**WORK ITEM**. Scan the records below and report how many lines contain the word "when", giving the number by itself.

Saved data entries
:::::

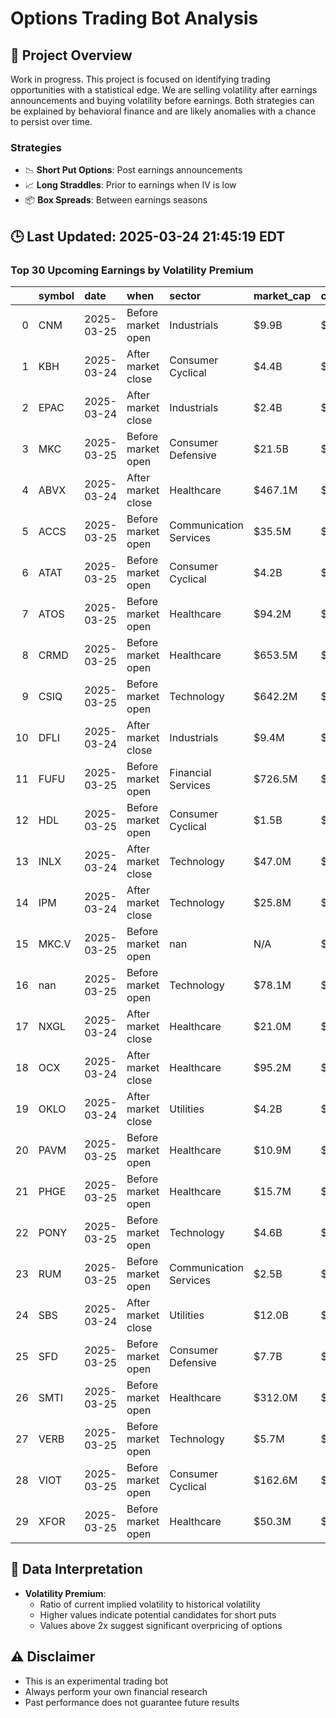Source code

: # Options Trading Bot Analysis

## 🚀 Project Overview
Work in progress. This project is focused on identifying trading opportunities with a statistical edge.
We are selling volatility after earnings announcements and buying volatility before earnings.
Both strategies can be explained by behavioral finance and are likely anomalies with a chance to persist over time.

### Strategies
- 📉 **Short Put Options**: Post earnings announcements
- 📈 **Long Straddles**: Prior to earnings when IV is low
- 📦 **Box Spreads**: Between earnings seasons

## 🕒 Last Updated: 2025-03-24 21:45:19 EDT

### Top 30 Upcoming Earnings by Volatility Premium

|    | symbol   | date       | when               | sector                 | market_cap   | close   | hv_current   | iv_current   | vol_premium   |
|---:|:---------|:-----------|:-------------------|:-----------------------|:-------------|:--------|:-------------|:-------------|:--------------|
|  0 | CNM      | 2025-03-25 | Before market open | Industrials            | $9.9B        | $48.27  | 27.46%       | 52.20%       | 1.90x         |
|  1 | KBH      | 2025-03-24 | After market close | Consumer Cyclical      | $4.4B        | $59.75  | 30.72%       | 44.14%       | 1.44x         |
|  2 | EPAC     | 2025-03-24 | After market close | Industrials            | $2.4B        | $42.25  | 29.18%       | 32.75%       | 1.12x         |
|  3 | MKC      | 2025-03-25 | Before market open | Consumer Defensive     | $21.5B       | $80.17  | 25.85%       | 26.74%       | 1.03x         |
|  4 | ABVX     | 2025-03-24 | After market close | Healthcare             | $467.1M      | $7.38   | nan%         | nan%         | nanx          |
|  5 | ACCS     | 2025-03-25 | Before market open | Communication Services | $35.5M       | $9.31   | nan%         | nan%         | nanx          |
|  6 | ATAT     | 2025-03-25 | Before market open | Consumer Cyclical      | $4.2B        | $30.27  | nan%         | nan%         | nanx          |
|  7 | ATOS     | 2025-03-25 | Before market open | Healthcare             | $94.2M       | $0.75   | nan%         | nan%         | nanx          |
|  8 | CRMD     | 2025-03-25 | Before market open | Healthcare             | $653.5M      | $10.91  | nan%         | nan%         | nanx          |
|  9 | CSIQ     | 2025-03-25 | Before market open | Technology             | $642.2M      | $9.96   | nan%         | nan%         | nanx          |
| 10 | DFLI     | 2025-03-24 | After market close | Industrials            | $9.4M        | $1.38   | nan%         | nan%         | nanx          |
| 11 | FUFU     | 2025-03-25 | Before market open | Financial Services     | $726.5M      | $4.28   | nan%         | nan%         | nanx          |
| 12 | HDL      | 2025-03-25 | Before market open | Consumer Cyclical      | $1.5B        | $26.57  | nan%         | nan%         | nanx          |
| 13 | INLX     | 2025-03-24 | After market close | Technology             | $47.0M       | $11.10  | nan%         | nan%         | nanx          |
| 14 | IPM      | 2025-03-24 | After market close | Technology             | $25.8M       | $1.82   | nan%         | nan%         | nanx          |
| 15 | MKC.V    | 2025-03-25 | Before market open | nan                    | N/A          | $nan    | nan%         | nan%         | nanx          |
| 16 | nan      | 2025-03-25 | Before market open | Technology             | $78.1M       | $4.70   | nan%         | nan%         | nanx          |
| 17 | NXGL     | 2025-03-24 | After market close | Healthcare             | $21.0M       | $2.70   | nan%         | nan%         | nanx          |
| 18 | OCX      | 2025-03-24 | After market close | Healthcare             | $95.2M       | $3.40   | nan%         | nan%         | nanx          |
| 19 | OKLO     | 2025-03-24 | After market close | Utilities              | $4.2B        | $27.16  | nan%         | nan%         | nanx          |
| 20 | PAVM     | 2025-03-25 | Before market open | Healthcare             | $10.9M       | $0.81   | nan%         | nan%         | nanx          |
| 21 | PHGE     | 2025-03-25 | Before market open | Healthcare             | $15.7M       | $0.64   | nan%         | nan%         | nanx          |
| 22 | PONY     | 2025-03-25 | Before market open | Technology             | $4.6B        | $12.71  | nan%         | nan%         | nanx          |
| 23 | RUM      | 2025-03-25 | Before market open | Communication Services | $2.5B        | $7.74   | nan%         | nan%         | nanx          |
| 24 | SBS      | 2025-03-24 | After market close | Utilities              | $12.0B       | $17.66  | nan%         | nan%         | nanx          |
| 25 | SFD      | 2025-03-25 | Before market open | Consumer Defensive     | $7.7B        | $19.05  | nan%         | nan%         | nanx          |
| 26 | SMTI     | 2025-03-25 | Before market open | Healthcare             | $312.0M      | $33.60  | nan%         | nan%         | nanx          |
| 27 | VERB     | 2025-03-25 | Before market open | Technology             | $5.7M        | $5.46   | nan%         | nan%         | nanx          |
| 28 | VIOT     | 2025-03-25 | Before market open | Consumer Cyclical      | $162.6M      | $1.88   | nan%         | nan%         | nanx          |
| 29 | XFOR     | 2025-03-25 | Before market open | Healthcare             | $50.3M       | $0.31   | nan%         | nan%         | nanx          |

## 📝 Data Interpretation

- **Volatility Premium**: 
  - Ratio of current implied volatility to historical volatility
  - Higher values indicate potential candidates for short puts
  - Values above 2x suggest significant overpricing of options

## ⚠️ Disclaimer
- This is an experimental trading bot
- Always perform your own financial research
- Past performance does not guarantee future results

:::::

**EXERCISE SOLUTION**. 2